==== Material for this exercise

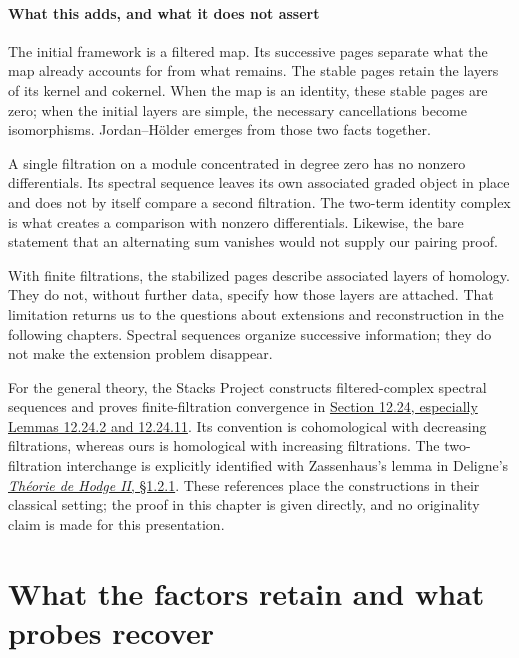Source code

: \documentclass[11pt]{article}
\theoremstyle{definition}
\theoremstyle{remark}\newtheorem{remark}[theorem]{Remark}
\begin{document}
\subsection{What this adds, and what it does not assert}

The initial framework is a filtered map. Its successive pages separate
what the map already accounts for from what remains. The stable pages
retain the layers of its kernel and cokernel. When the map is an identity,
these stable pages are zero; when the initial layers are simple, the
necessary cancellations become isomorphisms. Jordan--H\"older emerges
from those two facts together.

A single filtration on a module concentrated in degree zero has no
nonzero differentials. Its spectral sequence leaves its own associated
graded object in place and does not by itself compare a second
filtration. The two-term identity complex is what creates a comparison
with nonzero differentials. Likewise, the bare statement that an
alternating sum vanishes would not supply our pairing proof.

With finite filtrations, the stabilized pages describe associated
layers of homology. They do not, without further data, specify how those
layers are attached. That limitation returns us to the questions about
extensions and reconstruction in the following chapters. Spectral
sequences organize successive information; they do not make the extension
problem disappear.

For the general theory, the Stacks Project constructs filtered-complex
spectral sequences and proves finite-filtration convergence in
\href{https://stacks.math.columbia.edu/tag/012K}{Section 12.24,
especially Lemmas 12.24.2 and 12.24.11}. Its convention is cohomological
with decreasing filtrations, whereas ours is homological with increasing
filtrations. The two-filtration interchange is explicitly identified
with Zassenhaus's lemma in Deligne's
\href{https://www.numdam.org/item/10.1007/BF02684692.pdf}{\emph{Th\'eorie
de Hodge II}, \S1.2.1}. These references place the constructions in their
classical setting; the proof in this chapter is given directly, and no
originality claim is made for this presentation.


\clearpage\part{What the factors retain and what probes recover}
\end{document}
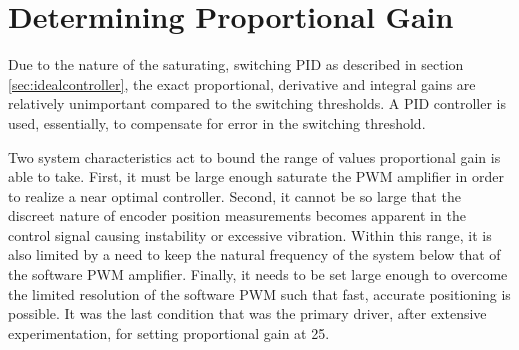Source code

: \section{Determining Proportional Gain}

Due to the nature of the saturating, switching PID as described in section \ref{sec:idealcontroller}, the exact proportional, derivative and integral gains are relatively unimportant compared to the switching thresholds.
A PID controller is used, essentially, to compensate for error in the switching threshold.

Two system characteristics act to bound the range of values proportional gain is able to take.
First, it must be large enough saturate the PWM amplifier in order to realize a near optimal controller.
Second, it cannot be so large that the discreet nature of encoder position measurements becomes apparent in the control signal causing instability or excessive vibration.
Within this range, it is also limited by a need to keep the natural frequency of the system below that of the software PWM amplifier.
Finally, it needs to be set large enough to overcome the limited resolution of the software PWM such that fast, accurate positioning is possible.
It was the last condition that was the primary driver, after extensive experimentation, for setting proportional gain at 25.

========

Assigned task: Search the records line by line for the word "what" and copy every line where it appears.

Task output:
\subsection{What this adds, and what it does not assert}
what the map already accounts for from what remains. The stable pages
filtration. The two-term identity complex is what creates a comparison
\clearpage\part{What the factors retain and what probes recover}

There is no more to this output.